# Kehlan's journey



## Klingon Princess

I think I'm going to start by looking back over the last few years and I'm going to be brutally honest.  This isn't my first attempt at adoption or even the second.  My first two experiences were horrendous and I'm not keen to put myself through that again but there is no other choice...  I'll explain.

I've been married to DH for 8 years now and about 6 years ago we decided to try for a family.  Nothing happened and eventually we went to the doctor and asked forhelp.  subsequent testing showed that he has zero sperm.  The result was that in order to have a family we would have to try donor sperm or adoption.

Well, I'm catholic...and at the time practicing.  And we all know the catholic church's opinions on fertility treatment so I won't go into that here.  DH was fine about the idea of a donor but back then, I wasn't.  Despite that I agreed to go on the waiting list, which I was  told was about 9 months.

In the meantime, DH and I talked things over and we... I, rather, decided to try adoption and DH agreed,probably more to keep me hapy than because it was what he really wanted.  He really does not like social workers... he's worked with them in previous jobs and has a pretty low opinion of them.

so... we made several phonecalls to several agencies and eventually decided to try the one that wa nearest to us in terms of distance.  Not actually our local authority, we live on the border of two authorities and the one for our county is actually further away than the other one.  A social worker came to see us.  She was really critical and to us, it seemed like she had taken an instant dislike to us...  She commented on the religious picture I have and made it clear she didn't like catholics (I can't prove this of course) and she seemed very disparaging of our home.

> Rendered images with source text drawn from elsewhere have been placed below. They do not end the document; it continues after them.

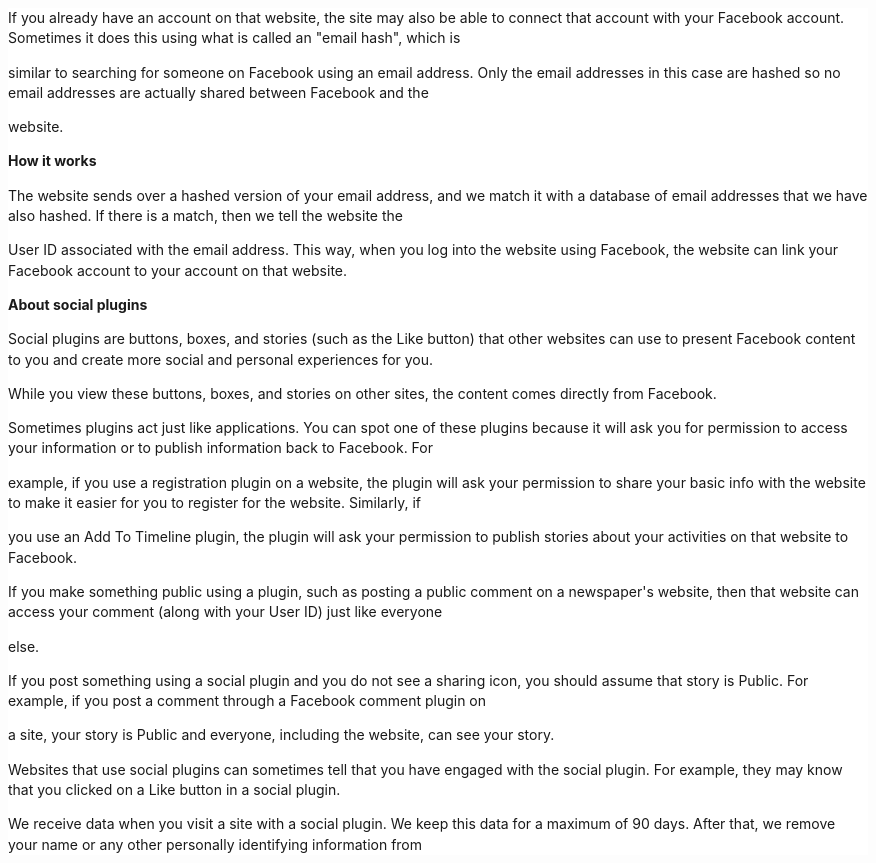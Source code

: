 
If you already have an account on that website, the site may also be able to connect that account with your Facebook account. Sometimes it does this using what is called an "email hash", which is


similar to searching for someone on Facebook using an email address. Only the email addresses in this case are hashed so no email addresses are actually shared between Facebook and the


website.


**How it works**


The website sends over a hashed version of your email address, and we match it with a database of email addresses that we have also hashed. If there is a match, then we tell the website the


User ID associated with the email address. This way, when you log into the website using Facebook, the website can link your Facebook account to your account on that website.



**About social plugins**


Social plugins are buttons, boxes, and stories (such as the Like button) that other websites can use to present Facebook content to you and create more social and personal experiences for you.


While you view these buttons, boxes, and stories on other sites, the content comes directly from Facebook.


Sometimes plugins act just like applications. You can spot one of these plugins because it will ask you for permission to access your information or to publish information back to Facebook. For


example, if you use a registration plugin on a website, the plugin will ask your permission to share your basic info with the website to make it easier for you to register for the website. Similarly, if


you use an Add To Timeline plugin, the plugin will ask your permission to publish stories about your activities on that website to Facebook.


If you make something public using a plugin, such as posting a public comment on a newspaper's website, then that website can access your comment (along with your User ID) just like everyone


else.


 If you post something using a social plugin and you do not see a sharing icon, you should assume that story is Public. For example, if you post a comment through a Facebook comment plugin on


a site, your story is Public and everyone, including the website, can see your story.


 Websites that use social plugins can sometimes tell that you have engaged with the social plugin. For example, they may know that you clicked on a Like button in a social plugin. 


 We receive data when you visit a site with a social plugin. We keep this data for a maximum of 90 days. After that, we remove your name or any other personally identifying information from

To our immense surprise we got a phone call a month or so later asking us to attend a 4 day adoption course which of course we did.  It seemed to go quite well, it was interesting and we learned alot.  DH had a few problems... he is dyslexic and really struggled with the classroom environment and the long lectures.  We explained this to the course leaders and they seemed fine about it.

To our shock, a few days after the course, the social worker came to visit us and told us they were refusing our application.  the reasons they gave us were beyond beleif... apparently during the course, we told her that we have no friends, because we don't need them, we have each other....  Now if we'd really said this, I'd understand them refusing us but it was a complete an utter lie.  What DH did say was that I was his best friend as well as his wife...  She told us things like "you love each other too much to have room for a child" and "You are not worth getting to know"

When we got the written report from them we answered it and addressed every point they made.  It was full of errors and had twisted many things we had said to make them mean something very different. In the report they contradicte themselves several times. I eventually got a reply to my letter in which they agreed that I had addressed EVERY point they had made satisfactorily... HOWEVER, they regretting they would not reconsider their decision.

so that was it... my first attempt at adoption!  I'll talk about the second attempt in my next post.


----------



## Klingon Princess

So... my second attempt at adoption....

After the heartbreak of our first attempt we decided to try the catholic agency. I felt that at least there I would be given a fair hearing and that my religion would not be an issue.

As I told you, I felt my social worker was anti catholic... well, we bumped into another couple from the course.. a couple who like us were practicing christians although not catholic) and like us they had been turned down.. as were the third couple to be turned down.  Interesting isnt it, that ALL the couple off the course who were not religious got through to the next round....

So.. the Catholic agency... they had my name on record from my initial enquiries.  WE had decided not to go with them at first purely because of distance travelled and they were aware of this as they had rung me after my initial enquiry.  So, they remembered me and asked why I had changed my mind.  I decided there was no point in lying as they would find out anyway and told them the truth, that we had been turned down.  they seemed ok about this and said they would judge for themselves but would contact the other agency.

We went to Nottingham to meet them and the meeting lasted about an hour and a half.  A week or so later we recieved a report in the post detailing the meetings.  It was full of mistakes, some of it really basic stuff, like I had told them my mum was scottish and they had her as Irish.  We wrote back to them and corrected the factual stuff.  As I said in my letter, a very large number of things were discussed in a very short time and it was inevitable that there would be mistakes and misunderstandings on both sides, and in the spirit of this, I was giving them the correct information....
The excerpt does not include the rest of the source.